Full BC on PS3 (proven via Jailbreak) *spawn

Great response. For some reason it didn't occur to me that the pointers could just be redirected and you'd hold a translation table.

A first thought however The setup will still suffer some loss regardless. Data is likely to be setup serially for pre fetch. With this translation your likely going to be jumping all over memory. There still will be heavy penalties I think.

I think any inefficiencies introduced there will more than be made up for by the inherent efficiency of having a single memory pool where all memory accesses have the ability to leverage GDDR5-class bandwidth.
 
I think any inefficiencies introduced there will more than be made up for by the inherent efficiency of having a single memory pool where all memory accesses have the ability to leverage GDDR5-class bandwidth.
With the caveat that normally Xbox one operates with 2 pools of memory. The GPU operating with esram and DDR3. And the CPU operating with DDR3.

If memory contention is an issue on Xbox one and PS4, adding in this additional pool (whose behaviour is to operating without such limitations and more importantly operate on its own) should/could exasperate that issue greatly.

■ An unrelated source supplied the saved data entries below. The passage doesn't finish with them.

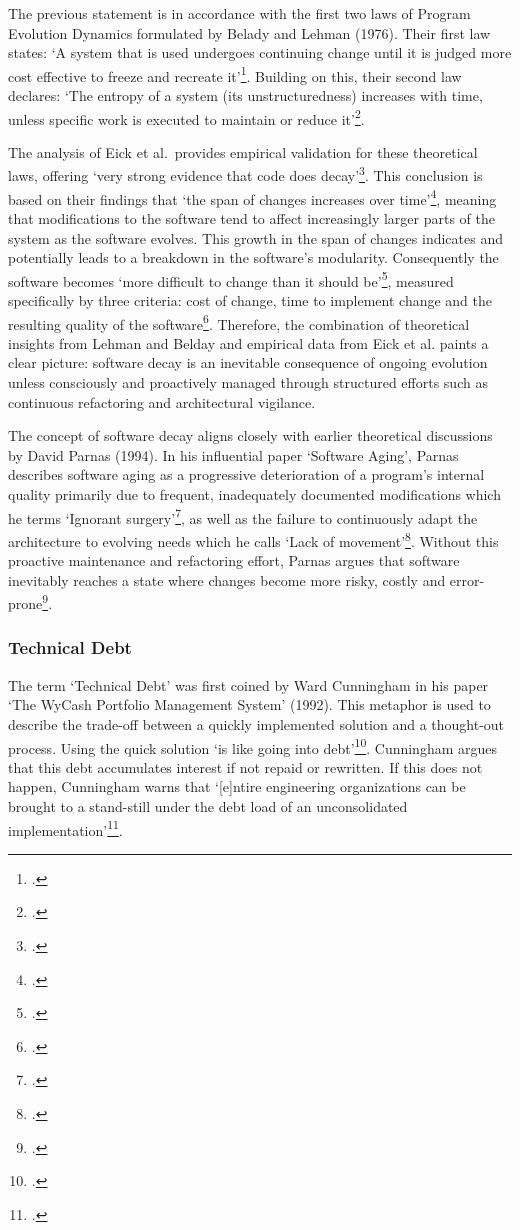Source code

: The previous statement is in accordance with the first two laws of Program Evolution Dynamics formulated by Belady and Lehman (1976).
Their first law states: `A system that is used undergoes continuing change until it is judged more cost effective to freeze and recreate it'\footcite[228]{beladyModelLargeProgram1976}.
Building on this, their second law declares: `The entropy of a system (its unstructuredness) increases with time, unless specific work is executed to maintain or reduce it'\footcite[228]{beladyModelLargeProgram1976}.

The analysis of Eick et al.\ provides empirical validation for these theoretical laws, offering `very strong evidence that code does decay'\footcite[7]{eickDoesCodeDecay2001}.
This conclusion is based on their findings that `the span of changes increases over time'\footcite[7]{eickDoesCodeDecay2001}, meaning that modifications to the software tend to affect increasingly larger parts of the system as the software evolves. This growth in the span of changes indicates and potentially leads to
a breakdown in the software's modularity. Consequently the software becomes `more difficult to change than it should be'\footcite[3]{eickDoesCodeDecay2001}, measured specifically by three criteria: cost of change, time to implement change and the resulting quality of the software\footcite[3]{eickDoesCodeDecay2001}.
Therefore, the combination of theoretical insights from Lehman and Belday and empirical data from Eick et al. paints a clear picture: software decay is an inevitable consequence of ongoing evolution unless consciously and proactively managed through structured efforts such as continuous refactoring and architectural vigilance.

The concept of software decay aligns closely with earlier theoretical discussions by David Parnas (1994). In his influential paper `Software Aging', Parnas describes software aging as a progressive deterioration of a program's internal quality primarily due to frequent, 
inadequately documented modifications which he terms `Ignorant surgery'\footcite[280]{296790}, as well as the failure to continuously adapt the architecture to evolving needs which he calls `Lack of movement'\footcite[280]{296790}.
Without this proactive maintenance and refactoring effort, Parnas argues that software inevitably reaches a state where changes become more risky, costly and error-prone\footcite[280-281]{296790}.

\subsubsection{Technical Debt}
The term `Technical Debt' was first coined by Ward Cunningham in his paper `The WyCash Portfolio Management System' (1992). This metaphor is used to describe the trade-off between a quickly implemented solution and a thought-out process. 
Using the quick solution `is like going into debt'\footcite[2]{cunninghamWyCashPortfolioManagement1992}. Cunningham argues that this debt accumulates interest if not repaid or rewritten. 
If this does not happen, Cunningham warns that `[e]ntire engineering organizations can be brought to a stand-still under the debt load of an unconsolidated implementation'\footcite[2]{cunninghamWyCashPortfolioManagement1992}.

While I agree that your solution is likely closer to optimal, in moments in which esram bandwidth is hitting 140GB/s-170GB/s which is a combination of simultaneous read and writes I see the performance dropping significantly. Everything they I've learned from this board has indicated to me that DDR bandwidth is chopped heavily in scenarios where it's read followed by write followed by read. Or read and write at the same time.

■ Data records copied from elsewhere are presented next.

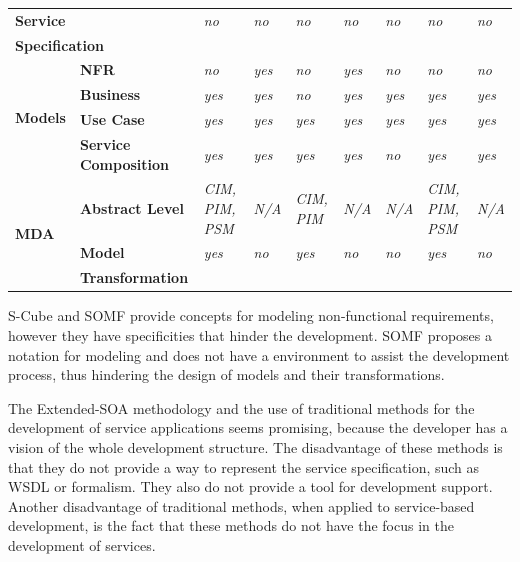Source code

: \begin{table}
\begin{tabular}{l|l|l|l|l|l|l|l|l}
\multicolumn{2}{l|}{ \textbf{Service}} & \textit{no}  & \textit{no}
 &\textit{no} & \textit{no} &  \textit{no} &  \textit{no} & 
 \textit{no} \\
\multicolumn{2}{l|}{\textbf{Specification}} &  & & &  &   &   & \\ \hline
\multirow{4}{*}{\begin{sideways}\textbf{Models}\end{sideways}} &
\textbf{NFR } & \textit{no} & \textit{yes} &\textit{no}  &\textit{yes}
&\textit{no} & \textit{no} & \textit{no} \\ \cline{2-9}
& \textbf{Business } &\textit{yes} &\textit{yes} & \textit{no}&
\textit{yes}&\textit{yes} &\textit{yes} &\textit{yes}\\\cline{2-9}
 & \textbf{Use Case } &\textit{yes} &\textit{yes} & \textit{yes}& \textit{yes}&
\textit{yes} & \textit{yes}& \textit{yes}\\ \cline{2-9}
& \textbf{Service Composition } & \textit{yes}& \textit{yes}& \textit{yes}&
\textit{yes}& \textit{no}&\textit{yes} &\textit{yes}\\\hline
\multirow{3}{*}{\begin{sideways}\textbf{MDA}\end{sideways}} &
\textbf{Abstract Level} & \textit{CIM, PIM, PSM} &\textit{N/A} &\textit{CIM, PIM} & \textit{N/A}
&\textit{N/A} &\textit{CIM, PIM, PSM} &\textit{N/A} \\ \cline{2-9}

& \textbf{Model}&\textit{yes} & \textit{no}
&\textit{ yes} & \textit{no} & \textit{no} & \textit{yes} & \textit{no}\\

& \textbf{Transformation}& & 
& &  &  & & \\
\hline
\hline
\end{tabular}
\end{table}  

S-Cube and SOMF provide concepts for modeling 
non-functional requirements, however they have specificities that hinder the
development. SOMF proposes a notation for modeling and does not have a
environment to assist the development process, thus hindering the design of
models and their transformations. 


The Extended-SOA methodology and the use of traditional methods for the
development of service applications seems promising, because
the developer has a vision of the whole development structure. The
disadvantage of these methods is that they do not provide a way to represent the service specification, such as WSDL
or formalism. They also do not provide a
tool for development support. Another disadvantage of traditional methods, when
applied to service-based development, is the fact that these methods do not have
the focus in the development of services.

But 2x-3x more GPU performance could very well make up for it.
 
Excuse my early sarcasm. Now I understand why the cpu/gpu power delta was brought up. It wasn't as clear to me before.
Also, do you guys think its possible to have some custom hardware doing some of that translation work and of DMA's work, to free up cpu from those tasks? That still would take less die area than esram I believe.
 
Excuse my early sarcasm. Now I understand why the cpu/gpu power delta was brought up. It wasn't as clear to ms before.
Also, do you guys think its possible to have some custom hardware doing some of that translation work and of DMA's work, to free up cpu from those tasks? That still would take less die area than esram I believe.
There's definitely a lot of ways to approach it, and certainly a hardware assisted emulation could help. I do believe something could be created like you've mentioned but that's beyond my knowledge entirely.

I like Mcorbos idea in just virtualizing the memory stack. His idea is the most straight forward unless developers are doing some crazy hacks in esram in which I imagine crashing will result. His idea will be based around having enough performance to overcome the limitations in which I suppose in 1 or 2 months we will know if there is enough.
 
I wonder how much simply "moving" data (copy then "destroying" the original) is used relative to other other operations involving the two memory pools.

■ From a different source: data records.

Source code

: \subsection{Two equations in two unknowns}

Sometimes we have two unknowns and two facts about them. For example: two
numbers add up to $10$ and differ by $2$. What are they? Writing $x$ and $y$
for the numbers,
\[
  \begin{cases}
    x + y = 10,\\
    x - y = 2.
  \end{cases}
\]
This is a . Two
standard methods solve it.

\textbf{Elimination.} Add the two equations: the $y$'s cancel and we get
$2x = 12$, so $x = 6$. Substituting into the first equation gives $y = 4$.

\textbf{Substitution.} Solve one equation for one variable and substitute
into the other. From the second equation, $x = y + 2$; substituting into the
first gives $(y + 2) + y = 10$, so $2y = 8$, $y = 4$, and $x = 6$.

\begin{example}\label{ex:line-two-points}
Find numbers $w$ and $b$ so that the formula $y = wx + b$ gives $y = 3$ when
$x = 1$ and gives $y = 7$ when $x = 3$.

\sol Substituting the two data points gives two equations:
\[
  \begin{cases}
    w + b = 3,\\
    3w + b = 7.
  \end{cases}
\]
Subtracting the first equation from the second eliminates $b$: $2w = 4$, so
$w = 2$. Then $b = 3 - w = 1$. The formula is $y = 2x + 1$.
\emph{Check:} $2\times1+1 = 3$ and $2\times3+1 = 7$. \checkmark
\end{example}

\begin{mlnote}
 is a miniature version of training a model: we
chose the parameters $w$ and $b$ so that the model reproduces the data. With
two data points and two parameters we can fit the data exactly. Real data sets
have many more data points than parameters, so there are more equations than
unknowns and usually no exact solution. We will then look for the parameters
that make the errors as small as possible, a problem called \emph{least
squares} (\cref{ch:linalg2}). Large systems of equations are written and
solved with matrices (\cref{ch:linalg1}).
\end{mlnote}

For example, simply moving data and not performing any kind of operation on it means a read, a write into the new location, then a read to do something with it, then another write. You could halve your BW consumed in such a situation by simply reading in one pool, performing your operation, then writing to the other. I would assume that this is what developers would aim for when working out how to structure operations for optimal performance. Move with decompress appeared to be an interesting feature of the X1, but that would require a decompress to work so you're going to be reading and writing again whatever memory arrangement you have.
 
I wonder how much simply "moving" data (copy then "destroying" the original) is used relative to other other operations involving the two memory pools.

For example, simply moving data and not performing any kind of operation on it means a read, a write into the new location, then a read to do something with it, then another write. You could halve your BW consumed in such a situation by simply reading in one pool, performing your operation, then writing to the other. I would assume that this is what developers would aim for when working out how to structure operations for optimal performance. Move with decompress appeared to be an interesting feature of the X1, but that would require a decompress to work so you're going to be reading and writing again whatever memory arrangement you have.

The only time you would want to move data out of ESRAM without performing an operation on it is when you needed to move something else into ESRAM to perform an operation on it and needed to clear space. The limitation of only having 32MB at a time that can run at this higher bandwidth is another reason that I don't think that emulating it on a system with similar aggregate bandwidth that's available to all of its data would be a major problem.
 
The only time you would want to move data out of ESRAM without performing an operation on it is when you needed to move something else into ESRAM to perform an operation on it and needed to clear space. The limitation of only having 32MB at a time that can run at this higher bandwidth is another reason that I don't think that emulating it on a system with similar aggregate bandwidth that's available to all of its data would be a major problem.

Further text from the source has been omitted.